The code then calls the OrderBy method of the result returned by Where. It passes the OrderBy method the address of the function OrderByAmount, which returns a Decimal value that OrderBy can use to order the results of Where.

Finally, the code calls the Select method of the result returned by OrderBy. It passes Select the address of a function that returns a CustInfo object representing each of the selected Customer objects. The CustInfo class contains the Customer‘s Name and AccountBalance values.

The exact series of method calls generated by Visual Studio to evaluate the LINQ query is somewhat different from the one shown here. The version shown here uses OwesMoney, OrderByAmount, and SelectFields methods that I defined in the program to help pick, order, and select data. The method-based query generated by Visual Basic uses automatically generated anonymous types and lambda expressions so it is much uglier.

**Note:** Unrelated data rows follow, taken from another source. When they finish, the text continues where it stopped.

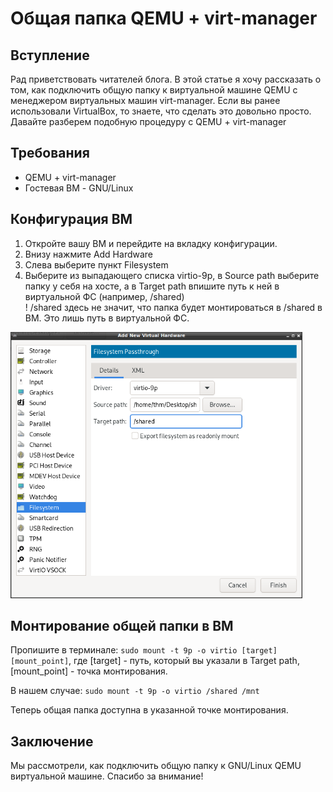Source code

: # Общая папка QEMU + virt-manager

## Вступление
Рад приветствовать читателей блога. В этой статье я хочу рассказать о том, как подключить общую папку 
к виртуальной машине QEMU с менеджером виртуальных машин virt-manager.
Если вы ранее использовали VirtualBox, то знаете, что сделать это довольно просто. Давайте разберем
подобную процедуру с QEMU + virt-manager

## Требования
<ul>
  <li>QEMU + virt-manager</li>
  <li>Гостевая ВМ - GNU/Linux</li>
</ul>

## Конфигурация ВМ
1. Откройте вашу ВМ и перейдите на вкладку конфигурации. 
2. Внизу нажмите Add Hardware
3. Слева выберите пункт Filesystem
4. Выберите из выпадающего списка virtio-9p, в Source path выберите папку у себя на хосте, 
а в Target path впишите путь к ней в виртуальной ФС (например, /shared)<br>
! /shared здесь не значит, что папка будет монтироваться в /shared в ВМ. Это лишь путь
в виртуальной ФС.<br>
<img src="add-hardware.png" width="467" height="426">

## Монтирование общей папки в ВМ
Пропишите в терминале:
`sudo mount -t 9p -o virtio [target] [mount_point]`, где [target] - путь, который вы указали в Target path, [mount_point] - точка монтирования.

В нашем случае:
`sudo mount -t 9p -o virtio /shared /mnt`

Теперь общая папка доступна в указанной точке монтирования.

## Заключение
Мы рассмотрели, как подключить общую папку к GNU/Linux QEMU виртуальной машине. Спасибо за внимание!
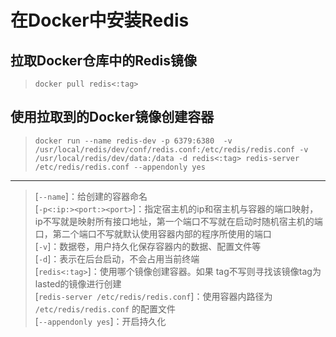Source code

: # 在Docker中安装Redis

##  拉取Docker仓库中的Redis镜像 
 > `docker pull redis<:tag>`

## 使用拉取到的Docker镜像创建容器  
 > `docker run --name redis-dev -p 6379:6380  -v /usr/local/redis/dev/conf/redis.conf:/etc/redis/redis.conf -v /usr/local/redis/dev/data:/data -d redis<:tag> redis-server /etc/redis/redis.conf --appendonly yes`

---

> [`--name`]：给创建的容器命名  
> [`-p<:ip:><port:><port>`]：指定宿主机的ip和宿主机与容器的端口映射，ip不写就是映射所有接口地址，第一个端口不写就在启动时随机宿主机的端口，第二个端口不写就默认使用容器内部的程序所使用的端口  
> [`-v`]：数据卷，用户持久化保存容器内的数据、配置文件等  
> [`-d`]：表示在后台启动，不会占用当前终端  
> [`redis<:tag>`]：使用哪个镜像创建容器。如果 tag不写则寻找该镜像tag为lasted的镜像进行创建  
> [`redis-server /etc/redis/redis.conf`]：使用容器内路径为 `/etc/redis/redis.conf` 的配置文件  
> [`--appendonly yes`]：开启持久化  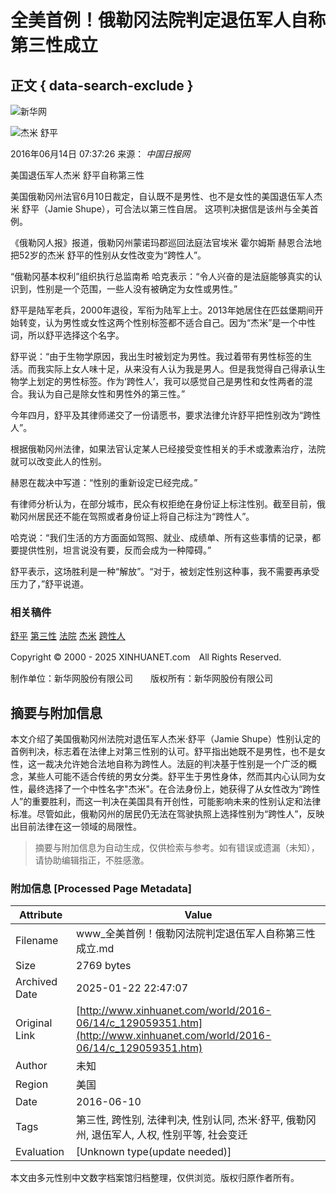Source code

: # 全美首例！俄勒冈法院判定退伍军人自称第三性成立

## 正文 { data-search-exclude }


![新华网](https://www.xinhuanet.com/imgs2015/xhwxlogo300.jpg)

![杰米 舒平](http://www.xinhuanet.com/world/2016-06/14/ewm_1290593511n.jpg)

2016年06月14日 07:37:26 来源： _中国日报网_

美国退伍军人杰米 舒平自称第三性

美国俄勒冈州法官6月10日裁定，自认既不是男性、也不是女性的美国退伍军人杰米 舒平（Jamie Shupe），可合法以第三性自居。 这项判决据信是该州与全美首例。

《俄勒冈人报》报道，俄勒冈州蒙诺玛郡巡回法庭法官埃米 霍尔姆斯 赫恩合法地把52岁的杰米 舒平的性别从女性改变为“跨性人”。

“俄勒冈基本权利”组织执行总监南希 哈克表示：“令人兴奋的是法庭能够真实的认识到，性别是一个范围，一些人没有被确定为女性或男性。”

舒平是陆军老兵，2000年退役，军衔为陆军上士。2013年她居住在匹兹堡期间开始转变，认为男性或女性这两个性别标签都不适合自己。因为“杰米”是一个中性词，所以舒平选择这个名字。

舒平说：“由于生物学原因，我出生时被划定为男性。我过着带有男性标签的生活。而我实际上女人味十足，从来没有人认为我是男人。但是我觉得自己得承认生物学上划定的男性标签。作为‘跨性人’，我可以感觉自己是男性和女性两者的混合。我认为自己是除女性和男性外的第三性。”

今年四月，舒平及其律师递交了一份请愿书，要求法律允许舒平把性别改为“跨性人”。

根据俄勒冈州法律，如果法官认定某人已经接受变性相关的手术或激素治疗，法院就可以改变此人的性别。

赫恩在裁决中写道：“性别的重新设定已经完成。”

有律师分析认为，在部分城市，民众有权拒绝在身份证上标注性别。截至目前，俄勒冈州居民还不能在驾照或者身份证上将自己标注为“跨性人”。

哈克说：“我们生活的方方面面如驾照、就业、成绩单、所有这些事情的记录，都要提供性别，坦言说没有要，反而会成为一种障碍。”

舒平表示，这场胜利是一种“解放”。“对于，被划定性别这种事，我不需要再承受压力了，”舒平说道。

### 相关稿件

[舒平](javascript:) [第三性](javascript:) [法院](javascript:) [杰米](javascript:) [跨性人](javascript:)

Copyright © 2000 - 2025 XINHUANET.com　All Rights Reserved.

制作单位：新华网股份有限公司　　版权所有：新华网股份有限公司
<!-- tcd_original_link http://www.xinhuanet.com/world/2016-06/14/c_129059351.htm -->


## 摘要与附加信息

<!-- tcd_abstract -->
本文介绍了美国俄勒冈州法院对退伍军人杰米·舒平（Jamie Shupe）性别认定的首例判决，标志着在法律上对第三性别的认可。舒平指出她既不是男性，也不是女性，这一裁决允许她合法地自称为跨性人。法庭的判决基于性别是一个广泛的概念，某些人可能不适合传统的男女分类。舒平生于男性身体，然而其内心认同为女性，最终选择了一个中性名字"杰米"。在合法身份上，她获得了从女性改为“跨性人”的重要胜利，而这一判决在美国具有开创性，可能影响未来的性别认定和法律标准。尽管如此，俄勒冈州的居民仍无法在驾驶执照上选择性别为“跨性人”，反映出目前法律在这一领域的局限性。
<!-- tcd_abstract_end -->

> 摘要与附加信息为自动生成，仅供检索与参考。如有错误或遗漏（未知），请协助编辑指正，不胜感激。

### 附加信息 [Processed Page Metadata]

| Attribute       | Value                                  |
|-----------------|----------------------------------------|
| Filename        | www_全美首例！俄勒冈法院判定退伍军人自称第三性成立.md                             |
| Size            | 2769 bytes                           |
| Archived Date   | 2025-01-22 22:47:07                             |
| Original Link   | [http://www.xinhuanet.com/world/2016-06/14/c_129059351.htm](http://www.xinhuanet.com/world/2016-06/14/c_129059351.htm)                       |
| Author          | 未知                               |
| Region          | 美国                               |
| Date            | 2016-06-10                                 |
| Tags            | 第三性, 跨性别, 法律判决, 性别认同, 杰米·舒平, 俄勒冈州, 退伍军人, 人权, 性别平等, 社会变迁                                 |
| Evaluation            | [Unknown type(update needed)]                                 |
<!-- tcd_table_end -->

本文由多元性别中文数字档案馆归档整理，仅供浏览。版权归原作者所有。

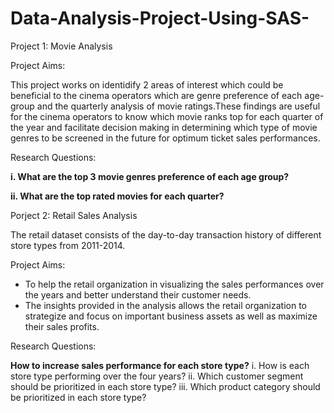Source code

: # Data-Analysis-Project-Using-SAS-

Project 1: Movie Analysis

Project Aims: 

This project works on identidify 2 areas of interest which could be beneficial to the cinema operators which are genre preference of each age-group and the quarterly analysis of movie ratings.These findings are useful for the cinema operators to know which movie ranks top for each quarter of the year and facilitate decision making in determining which type of movie genres to be screened in the future for optimum ticket sales performances.

Research Questions:

**i. What are the top 3 movie genres preference of each age group?**

**ii. What are the top rated movies for each quarter?**



Porject 2: Retail Sales Analysis

The retail dataset consists of the day-to-day transaction history of different store types from 2011-2014.

Project Aims:

- To help the retail organization in visualizing the sales performances over the years and better understand their customer 
needs. 
- The insights provided in the analysis allows the retail organization to strategize and focus on important business 
assets as well as maximize their sales profits.

Research Questions: 

**How to increase sales performance for each store type?**
i.  How is each store type performing over the four years?
ii. Which customer segment should be prioritized in each store type?
iii. Which product category should be prioritized in each store type?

The following code shows the OwesMoney, OrderByAmount, and SelectFields methods.

Private Function OwesMoney(ByVal c As Customer) As Boolean
    Return c.AccountBalance < 0
End Function

Private Function OrderByAmount(ByVal c As Customer) As Decimal
    Return c.AccountBalance
End Function

Private Function SelectFields(ByVal c As Customer, _
 ByVal index As Integer) As CustInfo
    Return New CustInfo() With _
        {.CustName = c.Name, .Balance = c.AccountBalance}
End Function

Function OwesMoney simply returns True if a Customer‘s balance is less than zero. The Where method calls OwesMoney to see if it should pick a particular Customer for output.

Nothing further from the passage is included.